I can remember attending summer camps as a young middle schooler, anticipating personal spiritual renewal and the opportunity to “get right” with God. Many of my friends and I experienced God in a way we never had before. We were teary-eyed students repenting of past sins and rededicating our lives to God after an emotional weekend devoted to powerful worship, preaching, and close-knit small groups.
Although these revival events, nights, or weekends made a huge impact on us students at the time, they rarely left a lasting impact. The reality of normal life set in quickly as we fell back into the pattern of old sins, spending inconsistent time in God’s Word and with his people.
Summer camps are often viewed as an end instead of a means to spiritual growth. But a single spiritual experience cannot sustain students through the entirety of the school year. Even so, these events are intended to be a spiritual catalyst in the life of students as they mature over time. So how do we fight for sanctification in our students instead of hoping a “spiritual high” sticks?

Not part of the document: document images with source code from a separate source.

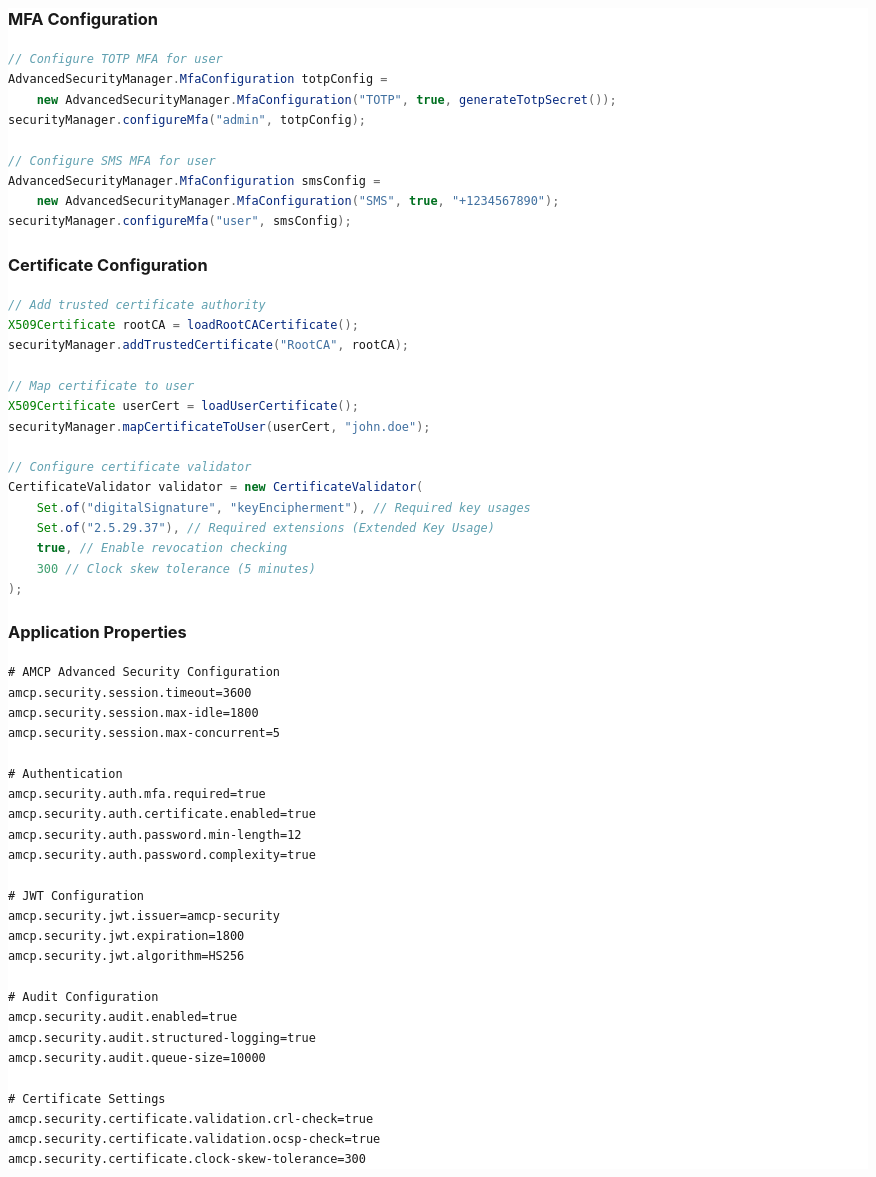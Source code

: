 ### MFA Configuration

```java
// Configure TOTP MFA for user
AdvancedSecurityManager.MfaConfiguration totpConfig = 
    new AdvancedSecurityManager.MfaConfiguration("TOTP", true, generateTotpSecret());
securityManager.configureMfa("admin", totpConfig);

// Configure SMS MFA for user  
AdvancedSecurityManager.MfaConfiguration smsConfig = 
    new AdvancedSecurityManager.MfaConfiguration("SMS", true, "+1234567890");
securityManager.configureMfa("user", smsConfig);
```

### Certificate Configuration

```java
// Add trusted certificate authority
X509Certificate rootCA = loadRootCACertificate();
securityManager.addTrustedCertificate("RootCA", rootCA);

// Map certificate to user
X509Certificate userCert = loadUserCertificate();
securityManager.mapCertificateToUser(userCert, "john.doe");

// Configure certificate validator
CertificateValidator validator = new CertificateValidator(
    Set.of("digitalSignature", "keyEncipherment"), // Required key usages
    Set.of("2.5.29.37"), // Required extensions (Extended Key Usage)
    true, // Enable revocation checking
    300 // Clock skew tolerance (5 minutes)
);
```

### Application Properties

```properties
# AMCP Advanced Security Configuration
amcp.security.session.timeout=3600
amcp.security.session.max-idle=1800
amcp.security.session.max-concurrent=5

# Authentication
amcp.security.auth.mfa.required=true
amcp.security.auth.certificate.enabled=true
amcp.security.auth.password.min-length=12
amcp.security.auth.password.complexity=true

# JWT Configuration
amcp.security.jwt.issuer=amcp-security
amcp.security.jwt.expiration=1800
amcp.security.jwt.algorithm=HS256

# Audit Configuration
amcp.security.audit.enabled=true
amcp.security.audit.structured-logging=true
amcp.security.audit.queue-size=10000

# Certificate Settings
amcp.security.certificate.validation.crl-check=true
amcp.security.certificate.validation.ocsp-check=true
amcp.security.certificate.clock-skew-tolerance=300
```
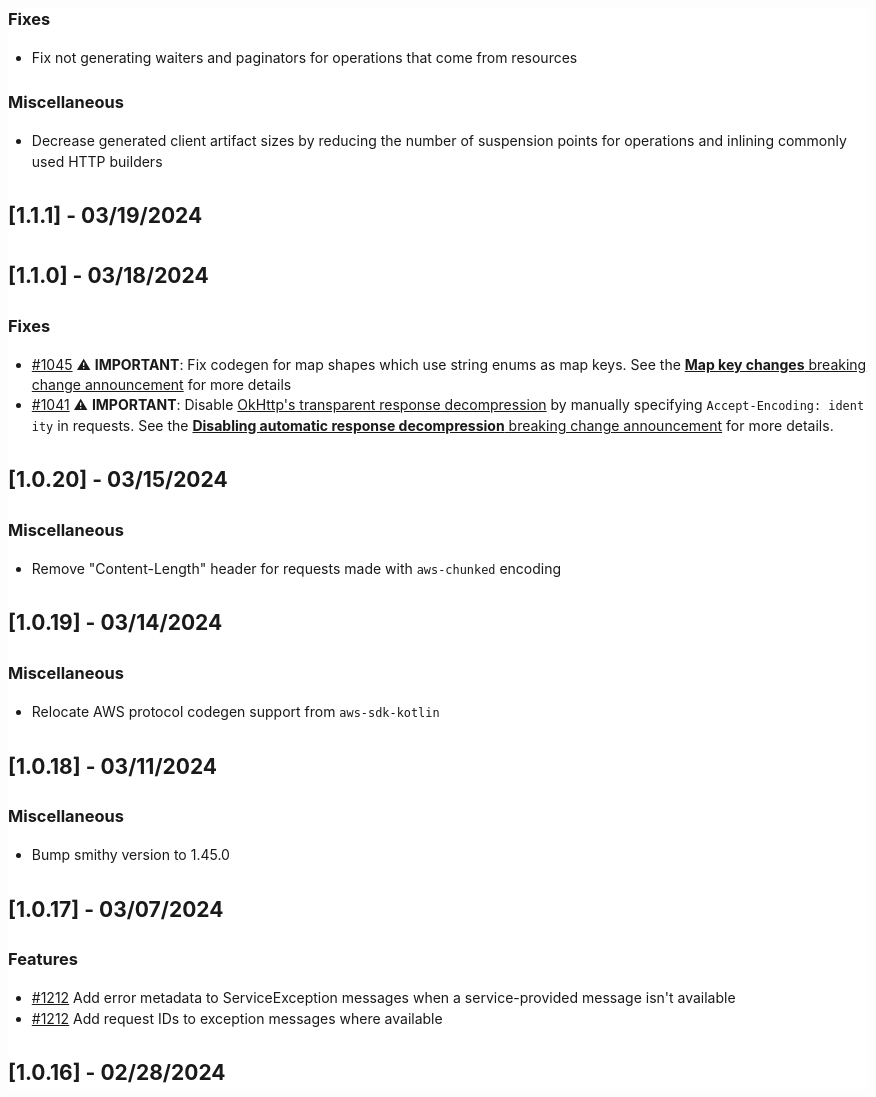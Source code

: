 ### Fixes
* Fix not generating waiters and paginators for operations that come from resources

### Miscellaneous
* Decrease generated client artifact sizes by reducing the number of suspension points for operations and inlining commonly used HTTP builders

## [1.1.1] - 03/19/2024

## [1.1.0] - 03/18/2024

### Fixes
* [#1045](https://github.com/awslabs/smithy-kotlin/issues/1045) ⚠️ **IMPORTANT**: Fix codegen for map shapes which use string enums as map keys. See the [**Map key changes** breaking change announcement](https://github.com/awslabs/aws-sdk-kotlin/discussions/1258) for more details
* [#1041](https://github.com/awslabs/smithy-kotlin/issues/1041) ⚠️ **IMPORTANT**: Disable [OkHttp's transparent response decompression](https://square.github.io/okhttp/features/calls/#rewriting-requests) by manually specifying `Accept-Encoding: identity` in requests. See the [**Disabling automatic response decompression** breaking change announcement](https://github.com/awslabs/aws-sdk-kotlin/discussions/1259) for more details.

## [1.0.20] - 03/15/2024

### Miscellaneous
* Remove "Content-Length" header for requests made with `aws-chunked` encoding

## [1.0.19] - 03/14/2024

### Miscellaneous
* Relocate AWS protocol codegen support from `aws-sdk-kotlin`

## [1.0.18] - 03/11/2024

### Miscellaneous
* Bump smithy version to 1.45.0

## [1.0.17] - 03/07/2024

### Features
* [#1212](https://github.com/awslabs/aws-sdk-kotlin/issues/1212) Add error metadata to ServiceException messages when a service-provided message isn't available
* [#1212](https://github.com/awslabs/aws-sdk-kotlin/issues/1212) Add request IDs to exception messages where available

## [1.0.16] - 02/28/2024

The adage, “You are who you surround yourself with,” is cliché for a reason. Galatians 6:2 reminds us that when we carry each other’s burdens, we fulfill the law of Christ. A strong foundation of godly peers is a must, especially in the impressionable lives of students facing all kinds of social pressures. Therefore, we have to create structures that encourage and support biblical communities for our students.
Regularly participating in a biblically based community gives way to authenticity and accountability. What systems can you put in place to make it easy for your students to meet on a regular basis to pursue God together? What curriculum could you encourage your students to go through together?
Create a plan for how your students can spend intentional time together outside of weekly worship services. When old temptation or sin patterns return in the lives of our students, the best tool we can give them is accountability with like-minded peers. James 5:16 teaches that when we confess our sins and pray with one another, we find healing and freedom. Evaluate how you are fostering an environment for healthy community. Don’t hope they will hang out on their own—create the space for them.
When we focus solely on fixing our students, their spiritual growth can feel like an unattainable goal. But we have to remember that change doesn’t happen overnight—it takes years. Our focus should be on the small steps students can take toward growing in their knowledge of and heart for God. Encouraging students to practice healthy spiritual habits each day helps focus their attention on God for a lifetime. Here are three habits you can begin to build into your students:
In our oversaturated culture, filled with social media and overbooked schedules, we must encourage our students to build margin in their everyday lives. A busier life is not a more spiritual life. In fact, Jesus taught the opposite in Matthew 11:28–30—his yoke is easy, and his burden is light. Margin for students can look like encouraging them to carve out a day to rest each week. When we look at the way of Jesus, we see that he allowed interruption in his life. He was never too busy to be available. Encourage them to use their free time to read God’s Word and spend intentional, but unscheduled, time with him.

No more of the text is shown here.